Европа между Рузвельтом и Сталиным. 1941–1945 гг. | страница 132
Во время третьего разговора с Рузвельтом, 10 ноября, Гарриман получил возможность обсудить с президентом планы Сталина относительно участия Красной армии в войне на Тихом океане, о предполагаемой кампании русских и сроках вывода их войск из Китая после окончания боевых действий.
Гарриман снова встретился с президентом 17 ноября во время ланча. Они беседовали всего минут сорок, но, как затем отмечал посол, он «еще ни разу до этого не получал такого удовлетворения от состоявшегося разговора». Рузвельт четко придерживался затронутой проблематики и говорил о способах решения насущных вопросов.
Вновь обсуждалась дальневосточная тема. Причем, по мнению Гарримана, в лице Сталина США могли найти «сторонника оказания определенного давления на коммунистов для того, чтобы они пришли к некоему разумному компромиссу с генералиссимусом (Чан Кайши) еще до начала русской кампании». Гарриман не ожидал от русских сюрпризов относительно их условий вступления в войну с Японией, которые, по его мнению, оставались такими же, какие были высказаны в Тегеране. Но он полагал, что наибольшую проблему между США и СССР составит вопрос о политическом будущем самого Китая.
Далее президент снова обратился к европейским проблемам. Он сказал о том, что русские все же «могли бы сделать жест доброй воли в отношении передачи Львова полякам. Он отметил, что окончательное решение этого вопроса могло бы быть отложено лет на десять, после чего в этом районе возможно было бы провести плебисцит». Теперь Гарриман более подробно объяснил президенту, что «Сталин навряд ли пойдет на такой шаг. Сталин прекрасно понимает, что нельзя вначале внедрить социализм на какой-либо территории, а затем отменить его. Единственно надежный способ погасить ростки предубеждения и ненависти между поляками и русскими – это основать формальные и дружественные отношения между Польшей и Россией. Но наибольшую опасность для этого процесса будет иметь как раз неразрешенный вопрос о границе. Он станет служить постоянным раздражителем во взаимоотношениях между двумя странами. Вот почему Сталин хочет определиться с этим вопросом именно сейчас».

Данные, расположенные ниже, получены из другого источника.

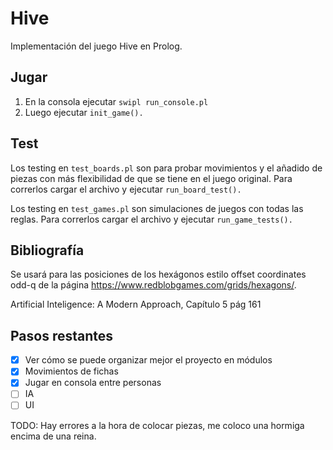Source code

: # Hive

Implementación del juego Hive en Prolog.

## Jugar

1. En la consola ejecutar `swipl run_console.pl`
2. Luego ejecutar `init_game().`

## Test

Los testing en `test_boards.pl` son para probar movimientos y el añadido de piezas con más flexibilidad de que se tiene en el juego original. Para correrlos cargar el archivo y ejecutar `run_board_test().`

Los testing en `test_games.pl` son simulaciones de juegos con todas las reglas. Para correrlos cargar el archivo y ejecutar `run_game_tests().`

## Bibliografía

Se usará para las posiciones de los hexágonos estilo offset coordinates odd-q de la página https://www.redblobgames.com/grids/hexagons/.

Artificial Inteligence: A Modern Approach, Capítulo 5 pág 161

## Pasos restantes

- [x] Ver cómo se puede organizar mejor el proyecto en módulos
- [x] Movimientos de fichas
- [x] Jugar en consola entre personas
- [ ] IA
- [ ] UI

TODO:
Hay errores a la hora de colocar piezas, me coloco una hormiga encima de una reina.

Президент, как показалось Гарриману, «первый раз за все время уловил эту мысль и добавил, что не имел бы никаких возражений против линии Керзона, если сами поляки, русские и англичане пришли бы к взаимному соглашению относительно этого вопроса. Однако, поскольку Миколайчик хочет, чтобы он (президент) был посредником, то он одобрил бы обращение Гарримана к Сталину, в котором тот постарался бы объяснить советскому лидеру, почему было бы лучше, если бы Львов передавался Польше».